▶ RECORDS FOR THIS TASK:
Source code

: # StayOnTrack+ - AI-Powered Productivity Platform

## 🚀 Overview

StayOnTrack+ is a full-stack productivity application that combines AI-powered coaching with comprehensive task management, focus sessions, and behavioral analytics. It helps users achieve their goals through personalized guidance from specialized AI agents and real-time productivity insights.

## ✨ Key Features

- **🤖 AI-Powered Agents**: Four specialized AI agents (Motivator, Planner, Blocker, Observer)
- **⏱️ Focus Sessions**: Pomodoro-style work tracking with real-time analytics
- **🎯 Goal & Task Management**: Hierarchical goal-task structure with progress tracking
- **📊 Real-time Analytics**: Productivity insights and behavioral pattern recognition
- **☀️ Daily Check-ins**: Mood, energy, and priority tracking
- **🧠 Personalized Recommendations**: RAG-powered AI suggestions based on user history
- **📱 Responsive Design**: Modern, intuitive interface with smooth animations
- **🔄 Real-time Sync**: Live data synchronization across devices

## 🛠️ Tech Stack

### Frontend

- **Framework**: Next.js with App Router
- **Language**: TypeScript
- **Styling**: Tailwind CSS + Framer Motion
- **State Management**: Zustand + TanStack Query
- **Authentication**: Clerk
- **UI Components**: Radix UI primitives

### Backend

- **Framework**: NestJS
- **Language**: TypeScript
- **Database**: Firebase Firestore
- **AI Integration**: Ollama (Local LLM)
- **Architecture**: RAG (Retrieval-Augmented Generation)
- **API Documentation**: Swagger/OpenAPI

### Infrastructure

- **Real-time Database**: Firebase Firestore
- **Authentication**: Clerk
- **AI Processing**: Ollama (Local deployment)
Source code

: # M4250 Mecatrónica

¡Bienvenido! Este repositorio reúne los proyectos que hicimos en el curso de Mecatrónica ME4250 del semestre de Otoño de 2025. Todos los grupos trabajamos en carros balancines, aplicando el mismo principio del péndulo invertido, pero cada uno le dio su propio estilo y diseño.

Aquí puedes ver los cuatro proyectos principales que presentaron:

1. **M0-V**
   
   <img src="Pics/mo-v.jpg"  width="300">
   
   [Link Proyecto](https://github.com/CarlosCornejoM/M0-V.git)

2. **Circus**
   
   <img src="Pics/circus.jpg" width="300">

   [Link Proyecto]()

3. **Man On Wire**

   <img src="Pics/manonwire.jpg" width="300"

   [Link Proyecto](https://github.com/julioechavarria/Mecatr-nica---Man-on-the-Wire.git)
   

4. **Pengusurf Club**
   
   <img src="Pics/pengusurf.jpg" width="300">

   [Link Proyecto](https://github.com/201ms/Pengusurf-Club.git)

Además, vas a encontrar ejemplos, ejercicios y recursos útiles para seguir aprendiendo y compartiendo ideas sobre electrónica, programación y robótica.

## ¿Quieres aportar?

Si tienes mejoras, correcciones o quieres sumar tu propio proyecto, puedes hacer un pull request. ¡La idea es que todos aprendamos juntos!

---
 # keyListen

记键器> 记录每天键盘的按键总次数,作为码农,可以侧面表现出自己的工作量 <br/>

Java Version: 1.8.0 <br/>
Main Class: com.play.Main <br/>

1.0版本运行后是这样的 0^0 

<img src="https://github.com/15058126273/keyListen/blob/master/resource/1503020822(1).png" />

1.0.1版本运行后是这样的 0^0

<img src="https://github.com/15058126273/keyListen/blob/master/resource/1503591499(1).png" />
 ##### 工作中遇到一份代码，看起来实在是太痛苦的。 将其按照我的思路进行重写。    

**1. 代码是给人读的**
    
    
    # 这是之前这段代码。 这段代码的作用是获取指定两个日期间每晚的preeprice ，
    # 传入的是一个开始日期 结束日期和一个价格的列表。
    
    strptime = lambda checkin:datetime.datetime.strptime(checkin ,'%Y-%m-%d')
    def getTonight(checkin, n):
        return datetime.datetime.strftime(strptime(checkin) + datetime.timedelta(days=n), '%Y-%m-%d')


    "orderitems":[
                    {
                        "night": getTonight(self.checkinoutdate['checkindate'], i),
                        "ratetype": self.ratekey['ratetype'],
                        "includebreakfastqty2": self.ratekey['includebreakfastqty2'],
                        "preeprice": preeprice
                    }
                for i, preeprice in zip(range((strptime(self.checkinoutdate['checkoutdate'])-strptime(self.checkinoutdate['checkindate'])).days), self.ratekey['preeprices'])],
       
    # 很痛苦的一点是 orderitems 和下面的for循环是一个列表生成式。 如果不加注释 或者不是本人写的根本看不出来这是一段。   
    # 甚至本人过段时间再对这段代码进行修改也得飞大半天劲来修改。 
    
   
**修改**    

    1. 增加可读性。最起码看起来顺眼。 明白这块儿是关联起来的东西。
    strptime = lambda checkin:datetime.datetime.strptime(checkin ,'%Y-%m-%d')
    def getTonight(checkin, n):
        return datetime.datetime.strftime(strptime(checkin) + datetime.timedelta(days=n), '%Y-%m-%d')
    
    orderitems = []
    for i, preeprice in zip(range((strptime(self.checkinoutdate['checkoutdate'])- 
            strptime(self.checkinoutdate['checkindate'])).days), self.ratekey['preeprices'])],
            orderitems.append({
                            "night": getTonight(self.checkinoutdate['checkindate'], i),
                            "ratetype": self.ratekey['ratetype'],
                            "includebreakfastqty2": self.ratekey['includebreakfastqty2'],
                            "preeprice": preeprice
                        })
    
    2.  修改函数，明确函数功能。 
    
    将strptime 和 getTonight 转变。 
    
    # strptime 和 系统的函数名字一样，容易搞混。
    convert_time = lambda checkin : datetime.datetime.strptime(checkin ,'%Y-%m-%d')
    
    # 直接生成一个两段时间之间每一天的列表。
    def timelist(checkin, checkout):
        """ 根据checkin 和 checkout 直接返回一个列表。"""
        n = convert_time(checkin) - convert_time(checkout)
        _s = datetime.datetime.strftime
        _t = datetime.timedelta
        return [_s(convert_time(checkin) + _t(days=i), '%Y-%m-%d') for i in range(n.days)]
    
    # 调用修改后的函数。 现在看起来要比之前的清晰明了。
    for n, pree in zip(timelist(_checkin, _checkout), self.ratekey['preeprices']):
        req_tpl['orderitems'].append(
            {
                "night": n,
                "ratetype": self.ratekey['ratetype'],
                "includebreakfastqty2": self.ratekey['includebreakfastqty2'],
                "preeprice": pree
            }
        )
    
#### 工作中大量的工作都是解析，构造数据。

▶ ACTIVITY:
Set down every line of the listing above again, exactly as given.

▶ EXPECTED ANSWER:
Source code

: # StayOnTrack+ - AI-Powered Productivity Platform

## 🚀 Overview

StayOnTrack+ is a full-stack productivity application that combines AI-powered coaching with comprehensive task management, focus sessions, and behavioral analytics. It helps users achieve their goals through personalized guidance from specialized AI agents and real-time productivity insights.

## ✨ Key Features

- **🤖 AI-Powered Agents**: Four specialized AI agents (Motivator, Planner, Blocker, Observer)
- **⏱️ Focus Sessions**: Pomodoro-style work tracking with real-time analytics
- **🎯 Goal & Task Management**: Hierarchical goal-task structure with progress tracking
- **📊 Real-time Analytics**: Productivity insights and behavioral pattern recognition
- **☀️ Daily Check-ins**: Mood, energy, and priority tracking
- **🧠 Personalized Recommendations**: RAG-powered AI suggestions based on user history
- **📱 Responsive Design**: Modern, intuitive interface with smooth animations
- **🔄 Real-time Sync**: Live data synchronization across devices

## 🛠️ Tech Stack

### Frontend

- **Framework**: Next.js with App Router
- **Language**: TypeScript
- **Styling**: Tailwind CSS + Framer Motion
- **State Management**: Zustand + TanStack Query
- **Authentication**: Clerk
- **UI Components**: Radix UI primitives

### Backend

- **Framework**: NestJS
- **Language**: TypeScript
- **Database**: Firebase Firestore
- **AI Integration**: Ollama (Local LLM)
- **Architecture**: RAG (Retrieval-Augmented Generation)
- **API Documentation**: Swagger/OpenAPI

### Infrastructure

- **Real-time Database**: Firebase Firestore
- **Authentication**: Clerk
- **AI Processing**: Ollama (Local deployment)
Source code

: # M4250 Mecatrónica

¡Bienvenido! Este repositorio reúne los proyectos que hicimos en el curso de Mecatrónica ME4250 del semestre de Otoño de 2025. Todos los grupos trabajamos en carros balancines, aplicando el mismo principio del péndulo invertido, pero cada uno le dio su propio estilo y diseño.

Aquí puedes ver los cuatro proyectos principales que presentaron:

1. **M0-V**
   
   <img src="Pics/mo-v.jpg"  width="300">
   
   [Link Proyecto](https://github.com/CarlosCornejoM/M0-V.git)

2. **Circus**
   
   <img src="Pics/circus.jpg" width="300">

   [Link Proyecto]()

3. **Man On Wire**

   <img src="Pics/manonwire.jpg" width="300"

   [Link Proyecto](https://github.com/julioechavarria/Mecatr-nica---Man-on-the-Wire.git)
   

4. **Pengusurf Club**
   
   <img src="Pics/pengusurf.jpg" width="300">

   [Link Proyecto](https://github.com/201ms/Pengusurf-Club.git)

Además, vas a encontrar ejemplos, ejercicios y recursos útiles para seguir aprendiendo y compartiendo ideas sobre electrónica, programación y robótica.

## ¿Quieres aportar?

Si tienes mejoras, correcciones o quieres sumar tu propio proyecto, puedes hacer un pull request. ¡La idea es que todos aprendamos juntos!

---
 # keyListen

记键器> 记录每天键盘的按键总次数,作为码农,可以侧面表现出自己的工作量 <br/>

Java Version: 1.8.0 <br/>
Main Class: com.play.Main <br/>

1.0版本运行后是这样的 0^0 

<img src="https://github.com/15058126273/keyListen/blob/master/resource/1503020822(1).png" />

1.0.1版本运行后是这样的 0^0

<img src="https://github.com/15058126273/keyListen/blob/master/resource/1503591499(1).png" />
 ##### 工作中遇到一份代码，看起来实在是太痛苦的。 将其按照我的思路进行重写。    

**1. 代码是给人读的**
    
    
    # 这是之前这段代码。 这段代码的作用是获取指定两个日期间每晚的preeprice ，
    # 传入的是一个开始日期 结束日期和一个价格的列表。
    
    strptime = lambda checkin:datetime.datetime.strptime(checkin ,'%Y-%m-%d')
    def getTonight(checkin, n):
        return datetime.datetime.strftime(strptime(checkin) + datetime.timedelta(days=n), '%Y-%m-%d')


    "orderitems":[
                    {
                        "night": getTonight(self.checkinoutdate['checkindate'], i),
                        "ratetype": self.ratekey['ratetype'],
                        "includebreakfastqty2": self.ratekey['includebreakfastqty2'],
                        "preeprice": preeprice
                    }
                for i, preeprice in zip(range((strptime(self.checkinoutdate['checkoutdate'])-strptime(self.checkinoutdate['checkindate'])).days), self.ratekey['preeprices'])],
       
    # 很痛苦的一点是 orderitems 和下面的for循环是一个列表生成式。 如果不加注释 或者不是本人写的根本看不出来这是一段。   
    # 甚至本人过段时间再对这段代码进行修改也得飞大半天劲来修改。 
    
   
**修改**    

    1. 增加可读性。最起码看起来顺眼。 明白这块儿是关联起来的东西。
    strptime = lambda checkin:datetime.datetime.strptime(checkin ,'%Y-%m-%d')
    def getTonight(checkin, n):
        return datetime.datetime.strftime(strptime(checkin) + datetime.timedelta(days=n), '%Y-%m-%d')
    
    orderitems = []
    for i, preeprice in zip(range((strptime(self.checkinoutdate['checkoutdate'])- 
            strptime(self.checkinoutdate['checkindate'])).days), self.ratekey['preeprices'])],
            orderitems.append({
                            "night": getTonight(self.checkinoutdate['checkindate'], i),
                            "ratetype": self.ratekey['ratetype'],
                            "includebreakfastqty2": self.ratekey['includebreakfastqty2'],
                            "preeprice": preeprice
                        })
    
    2.  修改函数，明确函数功能。 
    
    将strptime 和 getTonight 转变。 
    
    # strptime 和 系统的函数名字一样，容易搞混。
    convert_time = lambda checkin : datetime.datetime.strptime(checkin ,'%Y-%m-%d')
    
    # 直接生成一个两段时间之间每一天的列表。
    def timelist(checkin, checkout):
        """ 根据checkin 和 checkout 直接返回一个列表。"""
        n = convert_time(checkin) - convert_time(checkout)
        _s = datetime.datetime.strftime
        _t = datetime.timedelta
        return [_s(convert_time(checkin) + _t(days=i), '%Y-%m-%d') for i in range(n.days)]
    
    # 调用修改后的函数。 现在看起来要比之前的清晰明了。
    for n, pree in zip(timelist(_checkin, _checkout), self.ratekey['preeprices']):
        req_tpl['orderitems'].append(
            {
                "night": n,
                "ratetype": self.ratekey['ratetype'],
                "includebreakfastqty2": self.ratekey['includebreakfastqty2'],
                "preeprice": pree
            }
        )
    
#### 工作中大量的工作都是解析，构造数据。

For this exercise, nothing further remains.